At that moment the band could be heard in the distance playing the strains of a waltz; also the voices of the couples who were promenading and passing the open door. To Hugh’s amazement, Lord Huntingford, obviously heedless of his peculiar action, recommenced shuffling the stack of cards, though the dealt hands remained untouched on the table. Instinctively, Hugh was convinced that no play was intended. There was something on the mind of the wily old diplomat far more momentous than a mere game of cards; yet no chance had been given to him to penetrate into the other’s motives.
It was not long forthcoming.
Suddenly, clear as a bell, Hugh distinguished the laughter of Lady Huntingford, and involuntarily he smiled. This seemed to enrage his Lordship. Hatred and menace shone from his eyes as he glanced at the man opposite him. With an oath he rose, walked to the door and closed it. Then ruthlessly laying aside the last vestige of his assumed courtliness, he picked up his stick from the table, leaned far over, shook it in Hugh’s face, and became an irascible, shouting old man.

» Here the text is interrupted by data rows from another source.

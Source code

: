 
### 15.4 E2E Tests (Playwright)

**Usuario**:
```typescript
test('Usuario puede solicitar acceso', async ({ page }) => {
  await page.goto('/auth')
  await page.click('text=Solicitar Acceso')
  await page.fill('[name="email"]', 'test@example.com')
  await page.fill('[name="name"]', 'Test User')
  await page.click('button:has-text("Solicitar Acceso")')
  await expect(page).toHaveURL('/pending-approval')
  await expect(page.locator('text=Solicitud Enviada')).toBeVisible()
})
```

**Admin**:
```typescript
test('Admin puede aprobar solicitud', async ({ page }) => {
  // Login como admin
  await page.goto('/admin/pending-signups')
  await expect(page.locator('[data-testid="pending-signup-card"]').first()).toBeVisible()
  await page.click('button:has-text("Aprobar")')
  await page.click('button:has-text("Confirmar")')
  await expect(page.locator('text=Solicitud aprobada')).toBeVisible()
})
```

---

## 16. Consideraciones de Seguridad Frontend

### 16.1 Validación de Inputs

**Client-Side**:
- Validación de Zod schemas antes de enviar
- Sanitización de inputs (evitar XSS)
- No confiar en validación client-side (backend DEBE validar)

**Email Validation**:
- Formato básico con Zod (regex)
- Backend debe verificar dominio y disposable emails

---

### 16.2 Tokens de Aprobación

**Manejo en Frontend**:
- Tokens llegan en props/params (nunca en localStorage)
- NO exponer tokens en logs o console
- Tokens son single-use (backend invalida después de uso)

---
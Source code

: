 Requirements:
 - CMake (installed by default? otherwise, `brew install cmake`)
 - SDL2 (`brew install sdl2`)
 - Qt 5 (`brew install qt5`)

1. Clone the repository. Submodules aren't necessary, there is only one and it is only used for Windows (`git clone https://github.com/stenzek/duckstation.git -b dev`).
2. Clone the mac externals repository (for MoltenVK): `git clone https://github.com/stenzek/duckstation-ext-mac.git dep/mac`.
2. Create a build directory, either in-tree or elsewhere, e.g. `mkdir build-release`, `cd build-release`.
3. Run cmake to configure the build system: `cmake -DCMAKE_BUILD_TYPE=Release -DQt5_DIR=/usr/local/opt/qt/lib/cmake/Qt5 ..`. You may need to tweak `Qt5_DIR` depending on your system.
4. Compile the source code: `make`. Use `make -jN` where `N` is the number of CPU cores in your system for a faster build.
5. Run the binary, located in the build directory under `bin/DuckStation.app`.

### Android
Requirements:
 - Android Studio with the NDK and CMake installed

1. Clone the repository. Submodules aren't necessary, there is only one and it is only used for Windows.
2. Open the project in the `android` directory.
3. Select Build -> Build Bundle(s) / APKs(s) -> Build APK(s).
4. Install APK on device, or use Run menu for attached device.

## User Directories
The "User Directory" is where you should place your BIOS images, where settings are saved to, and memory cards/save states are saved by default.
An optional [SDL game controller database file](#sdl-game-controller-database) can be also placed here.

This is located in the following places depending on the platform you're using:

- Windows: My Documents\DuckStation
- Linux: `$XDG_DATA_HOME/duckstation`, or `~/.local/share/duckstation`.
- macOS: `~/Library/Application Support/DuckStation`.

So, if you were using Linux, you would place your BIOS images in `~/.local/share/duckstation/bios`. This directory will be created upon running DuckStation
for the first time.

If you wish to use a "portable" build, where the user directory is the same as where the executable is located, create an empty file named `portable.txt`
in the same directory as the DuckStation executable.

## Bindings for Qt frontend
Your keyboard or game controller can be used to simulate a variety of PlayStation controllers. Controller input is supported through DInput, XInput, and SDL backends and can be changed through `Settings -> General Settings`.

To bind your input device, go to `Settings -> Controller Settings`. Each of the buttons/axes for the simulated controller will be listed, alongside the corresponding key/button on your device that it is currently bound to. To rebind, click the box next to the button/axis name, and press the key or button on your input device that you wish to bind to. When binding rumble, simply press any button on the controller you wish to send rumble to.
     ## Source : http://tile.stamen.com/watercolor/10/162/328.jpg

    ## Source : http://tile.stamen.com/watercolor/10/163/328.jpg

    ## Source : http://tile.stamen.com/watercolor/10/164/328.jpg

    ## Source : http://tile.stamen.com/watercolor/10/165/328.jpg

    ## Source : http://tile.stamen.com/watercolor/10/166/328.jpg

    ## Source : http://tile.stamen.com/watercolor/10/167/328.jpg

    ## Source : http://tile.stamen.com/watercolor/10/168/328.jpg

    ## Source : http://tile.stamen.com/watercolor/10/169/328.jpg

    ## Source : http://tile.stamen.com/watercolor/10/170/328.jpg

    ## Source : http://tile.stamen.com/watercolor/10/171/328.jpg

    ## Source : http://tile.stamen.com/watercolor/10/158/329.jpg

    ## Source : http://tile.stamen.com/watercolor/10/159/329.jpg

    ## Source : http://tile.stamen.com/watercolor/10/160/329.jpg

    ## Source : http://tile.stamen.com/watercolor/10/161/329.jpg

“Look here, young man—Ridge—Ridgeway—or whatever your blasted name—do you think I’ll allow you to carry on an affair with my wife—my wife, sir?” he vociferated. “Henceforth, I forbid you to speak to her! Do you hear me?”
It was debatable whether Hugh was more astonished at the mention of Lady Huntingford’s name in connection with his own, or at the stick in dangerously close proximity to his countenance. It was some time before he could find words; but his face from red went white.
“And if I decline?”
There was that in the low tone that should have warned the aggressor from further insult; but forgetting that the swaggering domination he had been accustomed to exercising over his own countrymen, officially his inferiors, would not for a moment be tolerated by one of another nationality, he again broke out:
“You bounder! Yankee upstart! I’ll thrash you, and then have the captain put you on shore at the first port—you infernal impostor!”
In an instant Hugh was over the table. He tore the stick from Lord Huntingford’s hand and clutched his throat, forcing him down on the seat cushions. With the exception of the younger man’s hard breathing and some gasps from the other, the struggle was noiseless. Not until Lord Huntingford was growing black in the face did Hugh come to his senses. Then releasing one hand from the throat, he pinned him with the other and a knee.
“You old scoundrel!” Hugh began, jerking out the scathing words; “if it were not for your old age and your wife I’d drag you on deck and make you apologize on your knees before them all. I’ll spare you that degradation; but if I ever hear of you mentioning the name Ridegway—I’ve my own reasons for concealing it, and they don’t concern you—I’ll make some charges in regard to your card playing that will bar you from every club in the world, and, unlike your poor dupes, I am in a position to substantiate them without fear of consequences.”